**TASK TO CARRY OUT**
Every line below that holds the string "movies" should be copied.

Stored data:
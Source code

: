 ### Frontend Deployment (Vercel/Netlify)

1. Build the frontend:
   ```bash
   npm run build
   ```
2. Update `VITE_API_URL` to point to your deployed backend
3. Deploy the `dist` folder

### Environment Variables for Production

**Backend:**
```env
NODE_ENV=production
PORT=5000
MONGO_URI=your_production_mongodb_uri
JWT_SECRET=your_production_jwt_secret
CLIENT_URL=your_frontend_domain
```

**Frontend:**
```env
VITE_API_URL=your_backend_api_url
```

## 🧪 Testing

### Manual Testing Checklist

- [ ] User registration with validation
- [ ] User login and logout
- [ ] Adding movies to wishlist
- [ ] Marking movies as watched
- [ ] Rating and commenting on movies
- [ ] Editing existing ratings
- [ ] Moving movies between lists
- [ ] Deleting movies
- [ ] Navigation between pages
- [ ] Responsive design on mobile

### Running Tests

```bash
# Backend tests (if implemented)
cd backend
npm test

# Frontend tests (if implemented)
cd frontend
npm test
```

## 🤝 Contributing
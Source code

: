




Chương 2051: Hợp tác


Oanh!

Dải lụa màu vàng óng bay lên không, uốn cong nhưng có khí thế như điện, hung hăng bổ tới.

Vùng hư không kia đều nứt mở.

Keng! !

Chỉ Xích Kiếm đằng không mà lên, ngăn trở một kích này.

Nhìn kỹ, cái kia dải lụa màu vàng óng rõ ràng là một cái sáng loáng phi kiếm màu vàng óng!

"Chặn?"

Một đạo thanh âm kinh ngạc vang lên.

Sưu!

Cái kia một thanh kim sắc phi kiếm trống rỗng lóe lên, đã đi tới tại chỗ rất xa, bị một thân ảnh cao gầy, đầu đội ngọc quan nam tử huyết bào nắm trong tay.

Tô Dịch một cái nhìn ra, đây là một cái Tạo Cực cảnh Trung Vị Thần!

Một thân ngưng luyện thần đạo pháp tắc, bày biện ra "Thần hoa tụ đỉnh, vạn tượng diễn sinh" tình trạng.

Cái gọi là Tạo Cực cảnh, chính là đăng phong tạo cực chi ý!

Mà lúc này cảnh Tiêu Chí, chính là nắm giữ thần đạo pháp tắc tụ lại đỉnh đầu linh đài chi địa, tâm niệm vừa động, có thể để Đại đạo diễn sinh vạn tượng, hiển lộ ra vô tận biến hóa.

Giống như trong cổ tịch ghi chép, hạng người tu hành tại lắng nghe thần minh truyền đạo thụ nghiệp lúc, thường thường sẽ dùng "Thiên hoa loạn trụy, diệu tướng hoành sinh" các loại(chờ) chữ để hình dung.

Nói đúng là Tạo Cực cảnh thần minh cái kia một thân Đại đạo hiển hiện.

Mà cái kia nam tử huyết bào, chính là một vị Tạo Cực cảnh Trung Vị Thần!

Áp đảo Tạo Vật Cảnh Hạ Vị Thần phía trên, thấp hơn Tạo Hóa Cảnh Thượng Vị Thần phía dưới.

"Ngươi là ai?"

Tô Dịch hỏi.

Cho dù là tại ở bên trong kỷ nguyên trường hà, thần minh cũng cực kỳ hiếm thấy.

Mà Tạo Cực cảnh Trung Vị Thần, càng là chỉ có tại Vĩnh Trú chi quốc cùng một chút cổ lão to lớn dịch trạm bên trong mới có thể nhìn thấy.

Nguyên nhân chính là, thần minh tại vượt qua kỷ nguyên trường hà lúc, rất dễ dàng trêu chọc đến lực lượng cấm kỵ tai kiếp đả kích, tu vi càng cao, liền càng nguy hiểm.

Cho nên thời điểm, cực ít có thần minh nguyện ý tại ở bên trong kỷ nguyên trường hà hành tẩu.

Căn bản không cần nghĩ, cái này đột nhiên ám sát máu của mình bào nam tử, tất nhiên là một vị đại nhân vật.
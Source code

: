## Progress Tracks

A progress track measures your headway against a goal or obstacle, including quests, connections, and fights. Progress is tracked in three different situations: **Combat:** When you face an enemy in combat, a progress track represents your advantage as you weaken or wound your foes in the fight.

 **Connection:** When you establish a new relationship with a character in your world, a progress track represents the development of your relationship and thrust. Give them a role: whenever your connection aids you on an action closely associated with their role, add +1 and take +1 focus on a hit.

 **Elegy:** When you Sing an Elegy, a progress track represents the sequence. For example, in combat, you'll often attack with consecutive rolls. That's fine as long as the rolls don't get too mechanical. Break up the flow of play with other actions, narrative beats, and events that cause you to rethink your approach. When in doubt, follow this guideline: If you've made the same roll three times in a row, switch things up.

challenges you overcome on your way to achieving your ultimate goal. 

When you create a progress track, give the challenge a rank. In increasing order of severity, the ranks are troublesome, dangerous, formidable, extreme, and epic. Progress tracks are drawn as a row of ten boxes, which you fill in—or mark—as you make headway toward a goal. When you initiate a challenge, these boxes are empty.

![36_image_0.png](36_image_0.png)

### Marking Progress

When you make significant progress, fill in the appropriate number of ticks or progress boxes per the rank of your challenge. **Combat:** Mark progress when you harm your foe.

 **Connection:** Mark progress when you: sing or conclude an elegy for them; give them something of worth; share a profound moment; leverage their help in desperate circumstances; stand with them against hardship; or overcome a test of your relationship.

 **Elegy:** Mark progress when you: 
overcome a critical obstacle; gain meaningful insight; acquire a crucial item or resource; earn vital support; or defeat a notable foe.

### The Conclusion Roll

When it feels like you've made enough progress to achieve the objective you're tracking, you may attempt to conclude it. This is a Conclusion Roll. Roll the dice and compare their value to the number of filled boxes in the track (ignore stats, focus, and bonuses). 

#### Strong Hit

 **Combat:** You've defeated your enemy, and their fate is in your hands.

**YOUR SOLUTION**
- [ ] Adding movies to wishlist
- [ ] Marking movies as watched
- [ ] Rating and commenting on movies
- [ ] Moving movies between lists
- [ ] Deleting movies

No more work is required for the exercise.